== Supplied material ==
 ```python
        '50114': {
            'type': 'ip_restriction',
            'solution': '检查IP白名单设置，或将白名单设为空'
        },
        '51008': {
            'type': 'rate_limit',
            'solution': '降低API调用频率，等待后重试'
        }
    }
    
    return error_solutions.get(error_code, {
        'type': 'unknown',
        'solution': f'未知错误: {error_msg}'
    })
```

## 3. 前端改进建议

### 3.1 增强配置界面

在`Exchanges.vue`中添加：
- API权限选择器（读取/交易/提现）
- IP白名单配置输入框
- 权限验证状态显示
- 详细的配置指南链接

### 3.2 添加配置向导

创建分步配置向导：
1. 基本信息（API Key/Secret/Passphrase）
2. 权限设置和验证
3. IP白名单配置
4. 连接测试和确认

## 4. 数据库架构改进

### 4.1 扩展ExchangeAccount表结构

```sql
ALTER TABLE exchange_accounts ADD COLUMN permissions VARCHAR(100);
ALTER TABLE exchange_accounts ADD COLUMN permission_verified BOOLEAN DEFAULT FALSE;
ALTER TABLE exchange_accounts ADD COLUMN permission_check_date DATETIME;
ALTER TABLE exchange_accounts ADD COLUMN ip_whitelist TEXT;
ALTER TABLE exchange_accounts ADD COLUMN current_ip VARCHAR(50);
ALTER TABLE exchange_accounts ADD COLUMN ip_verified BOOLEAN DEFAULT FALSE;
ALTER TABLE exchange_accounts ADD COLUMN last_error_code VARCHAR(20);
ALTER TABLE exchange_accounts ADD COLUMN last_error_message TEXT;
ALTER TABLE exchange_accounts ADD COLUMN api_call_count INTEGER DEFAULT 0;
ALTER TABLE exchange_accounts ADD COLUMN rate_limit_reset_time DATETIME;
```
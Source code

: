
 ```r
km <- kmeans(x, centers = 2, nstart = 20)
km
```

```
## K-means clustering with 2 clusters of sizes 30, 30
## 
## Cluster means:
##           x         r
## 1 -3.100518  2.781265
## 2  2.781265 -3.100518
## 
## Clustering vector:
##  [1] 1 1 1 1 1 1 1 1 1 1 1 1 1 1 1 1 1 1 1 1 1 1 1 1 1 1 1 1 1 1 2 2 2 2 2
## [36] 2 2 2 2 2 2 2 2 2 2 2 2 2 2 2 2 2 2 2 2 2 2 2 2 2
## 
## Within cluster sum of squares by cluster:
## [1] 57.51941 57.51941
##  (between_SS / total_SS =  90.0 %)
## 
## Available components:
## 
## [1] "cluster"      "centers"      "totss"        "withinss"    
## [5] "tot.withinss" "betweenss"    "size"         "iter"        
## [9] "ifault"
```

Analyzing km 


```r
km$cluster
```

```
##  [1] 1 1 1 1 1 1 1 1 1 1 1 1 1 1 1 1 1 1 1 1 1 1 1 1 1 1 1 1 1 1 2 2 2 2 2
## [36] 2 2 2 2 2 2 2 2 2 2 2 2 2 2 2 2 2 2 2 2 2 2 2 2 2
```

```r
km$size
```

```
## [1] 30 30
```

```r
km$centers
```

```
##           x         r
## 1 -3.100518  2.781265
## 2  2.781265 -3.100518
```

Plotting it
===
== Supplied material ==
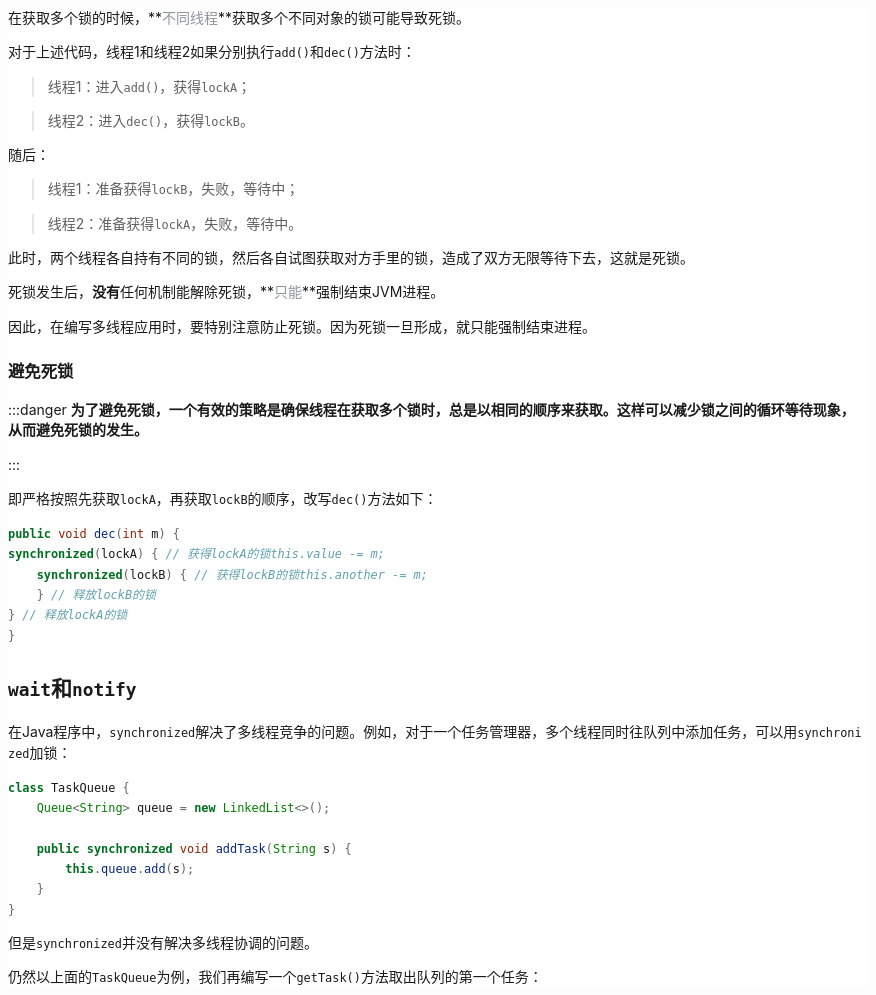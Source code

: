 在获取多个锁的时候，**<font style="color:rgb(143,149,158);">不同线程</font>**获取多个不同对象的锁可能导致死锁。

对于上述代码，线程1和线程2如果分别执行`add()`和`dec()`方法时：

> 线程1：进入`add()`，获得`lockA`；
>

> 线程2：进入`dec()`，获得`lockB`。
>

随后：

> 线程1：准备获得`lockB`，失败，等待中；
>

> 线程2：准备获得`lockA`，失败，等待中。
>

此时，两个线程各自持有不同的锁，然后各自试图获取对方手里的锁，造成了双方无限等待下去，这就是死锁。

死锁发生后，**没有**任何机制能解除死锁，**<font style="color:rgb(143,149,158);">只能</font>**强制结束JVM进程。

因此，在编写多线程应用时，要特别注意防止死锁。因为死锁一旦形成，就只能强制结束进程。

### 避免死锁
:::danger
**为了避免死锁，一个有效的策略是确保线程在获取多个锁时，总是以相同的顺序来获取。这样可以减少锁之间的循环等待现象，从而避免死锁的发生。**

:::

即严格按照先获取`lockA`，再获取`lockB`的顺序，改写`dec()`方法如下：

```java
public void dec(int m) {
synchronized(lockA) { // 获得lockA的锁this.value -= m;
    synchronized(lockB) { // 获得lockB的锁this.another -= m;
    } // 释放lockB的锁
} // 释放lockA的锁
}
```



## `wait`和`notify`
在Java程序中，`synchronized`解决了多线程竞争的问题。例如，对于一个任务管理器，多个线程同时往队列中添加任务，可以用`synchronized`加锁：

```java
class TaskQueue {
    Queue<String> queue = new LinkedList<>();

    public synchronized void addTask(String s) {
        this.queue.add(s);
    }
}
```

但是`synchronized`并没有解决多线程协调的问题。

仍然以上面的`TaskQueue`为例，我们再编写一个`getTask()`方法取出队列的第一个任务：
===
▸ Activity
Counting every line that holds the string "TEXT", give the total for the data above and nothing else.

▸ Answer to the exercise
2